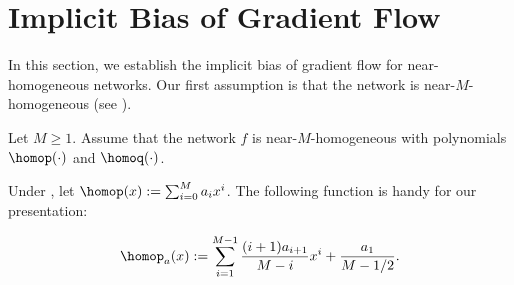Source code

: \section{Implicit Bias of Gradient Flow} \label{sec:margin-direct}
In this section, we establish the implicit bias of gradient flow for near-homogeneous networks. 
Our first assumption is that the network is near-$M$-homogeneous (see ). 
\begin{assumption}
\label{asp:nearhomo}
Let $M\ge 1$.
Assume that the network $f$ is near-$M$-homogeneous with polynomials $\homop(\cdot)$ and $\homoq(\cdot)$. 
\end{assumption}


Under , let
$\homop(x) := \sum_{i=0}^M a_i x^i$. The following function is handy for our presentation: 

\begin{comment}
\begin{equation}
\label{eq:def-pa}
\homop_a (x) := 
\begin{cases}
\sum_{i=1}^{M-1} \frac{(i+1)a_{i+1}}{M-i} x^{i} + \frac{a_1}{M-1}, &\text{ if }  M\ge 2 ;\\
a_1 + 1, &\text{ if } M=1 .
\end{cases}
\end{equation}
\end{comment}

\begin{equation}\label{eq:def-pa}
\homop_a (x) := \sum_{i=1}^{M-1} \frac{(i+1)a_{i+1}}{M-i} x^{i} + \frac{a_1}{M-1/2}.
\end{equation}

------------------------------------------------------------

DESCRIPTION OF THE TASK:
Apart from the pictures, the entries above are to be repeated in full and exactly.

TASK RESULT:
Source code

: \section{Implicit Bias of Gradient Flow} \label{sec:margin-direct}
In this section, we establish the implicit bias of gradient flow for near-homogeneous networks. 
Our first assumption is that the network is near-$M$-homogeneous (see ). 
\begin{assumption}
\label{asp:nearhomo}
Let $M\ge 1$.
Assume that the network $f$ is near-$M$-homogeneous with polynomials $\homop(\cdot)$ and $\homoq(\cdot)$. 
\end{assumption}


Under , let
$\homop(x) := \sum_{i=0}^M a_i x^i$. The following function is handy for our presentation: 

\begin{comment}
\begin{equation}
\label{eq:def-pa}
\homop_a (x) := 
\begin{cases}
\sum_{i=1}^{M-1} \frac{(i+1)a_{i+1}}{M-i} x^{i} + \frac{a_1}{M-1}, &\text{ if }  M\ge 2 ;\\
a_1 + 1, &\text{ if } M=1 .
\end{cases}
\end{equation}
\end{comment}

\begin{equation}\label{eq:def-pa}
\homop_a (x) := \sum_{i=1}^{M-1} \frac{(i+1)a_{i+1}}{M-i} x^{i} + \frac{a_1}{M-1/2}.
\end{equation}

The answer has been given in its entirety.